Neue Regeln zur Gewinnermittlung von Betriebsstätten

Hintergrund

Im Windschatten der Diskussionen über die steuerliche Verlagerung von Gewinnen von Hoch- in Niedrigsteuerländer (so genannte Base Erosion and Profit Shifting, „BEPS“, auf Deutsch: „Aushöhlung der Steuerbasis und Gewinnverlagerung“), die seinerzeit von amerikanischen multinationalen Unternehmen wie etwa Apple und Starbucks ausgelöst worden sind, hat der Gesetzgeber auch die Gewinnermittlung von Betriebsstätten angepasst. Die bestehenden gesetzlichen Regelungen wurden jetzt durch ein 186 Seiten langes Schreiben des Bundesfinanzministeriums vom 22.12.2016 flankiert.

Was ändert sich?

Die Betriebsstätte wird – bis auf wenige Ausnahmen – zukünftig wie eine Tochterkapitalgesellschaft zu behandeln sein. Hieraus können sich für die Gewinnzurechnung weitreichende Konsequenzen ergeben. Wenn die Neuregelungen zur Anwendung kommen, ergeben sich folgende Handlungsschritte:Schritt 1: Funktions- und Risikoanalyse

  • Identifizierung von (maßgeblichen) Personalfunktionen
  • Zuordnung von Vermögenswerten, Schulden, Chancen und Risiken sowie ein angemessenes Dotationskapital (Eigenkapital)
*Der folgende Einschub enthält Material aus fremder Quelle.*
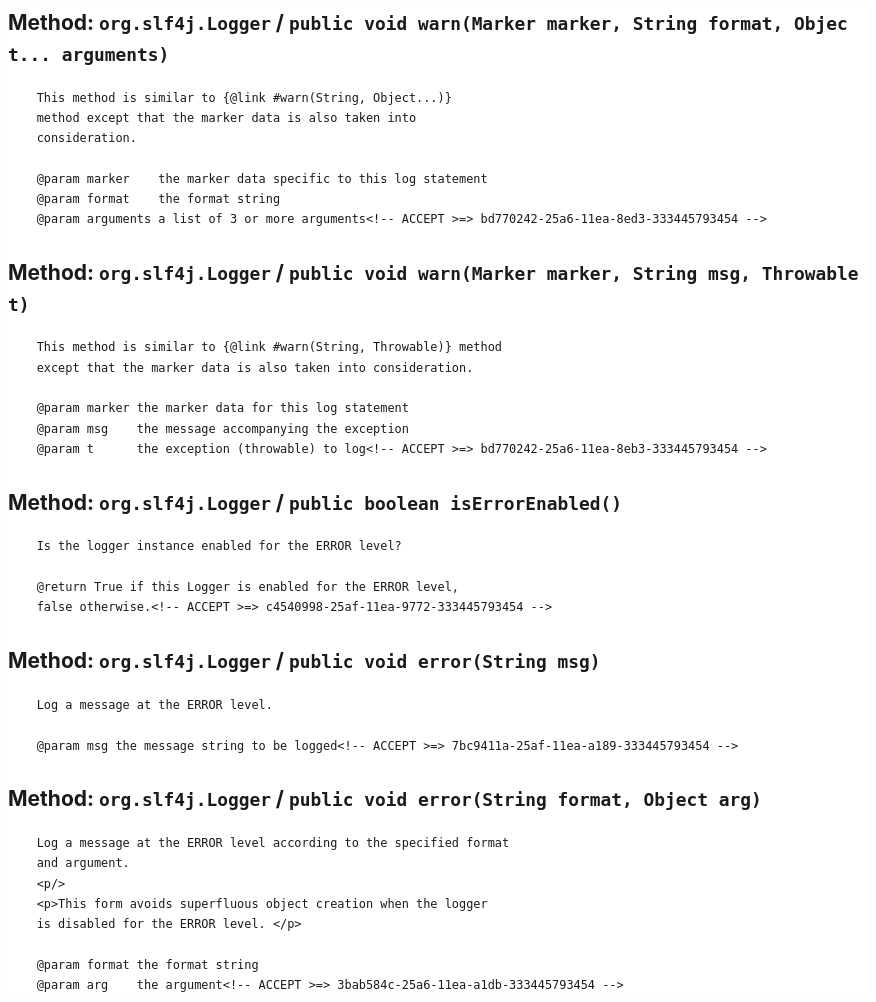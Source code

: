 ## Method: `org.slf4j.Logger` / `public void warn(Marker marker, String format, Object... arguments)`

        
        This method is similar to {@link #warn(String, Object...)}
        method except that the marker data is also taken into
        consideration.
        
        @param marker    the marker data specific to this log statement
        @param format    the format string
        @param arguments a list of 3 or more arguments<!-- ACCEPT >=> bd770242-25a6-11ea-8ed3-333445793454 -->

## Method: `org.slf4j.Logger` / `public void warn(Marker marker, String msg, Throwable t)`

        
        This method is similar to {@link #warn(String, Throwable)} method
        except that the marker data is also taken into consideration.
        
        @param marker the marker data for this log statement
        @param msg    the message accompanying the exception
        @param t      the exception (throwable) to log<!-- ACCEPT >=> bd770242-25a6-11ea-8eb3-333445793454 -->

## Method: `org.slf4j.Logger` / `public boolean isErrorEnabled()`

        
        Is the logger instance enabled for the ERROR level?
        
        @return True if this Logger is enabled for the ERROR level,
        false otherwise.<!-- ACCEPT >=> c4540998-25af-11ea-9772-333445793454 -->

## Method: `org.slf4j.Logger` / `public void error(String msg)`

        
        Log a message at the ERROR level.
        
        @param msg the message string to be logged<!-- ACCEPT >=> 7bc9411a-25af-11ea-a189-333445793454 -->

## Method: `org.slf4j.Logger` / `public void error(String format, Object arg)`

        
        Log a message at the ERROR level according to the specified format
        and argument.
        <p/>
        <p>This form avoids superfluous object creation when the logger
        is disabled for the ERROR level. </p>
        
        @param format the format string
        @param arg    the argument<!-- ACCEPT >=> 3bab584c-25a6-11ea-a1db-333445793454 -->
Schritt 2: Vergleichbarkeitsanalyse

  • Bewertung der tatsächlichen Geschäftsvorfälle mit fremden Dritten und nahestehenden Personen
  • Identifizierung von fiktiven (!) Geschäftsvorfällen mit nahestehenden Personen

Auf Basis der beiden Schritte hat das Unternehmen eine Hilfs- und Nebenrechnung zu erstellen. Sämtliche Schritte sind nach den Vorgaben der Finanzverwaltung entsprechend zu dokumentieren.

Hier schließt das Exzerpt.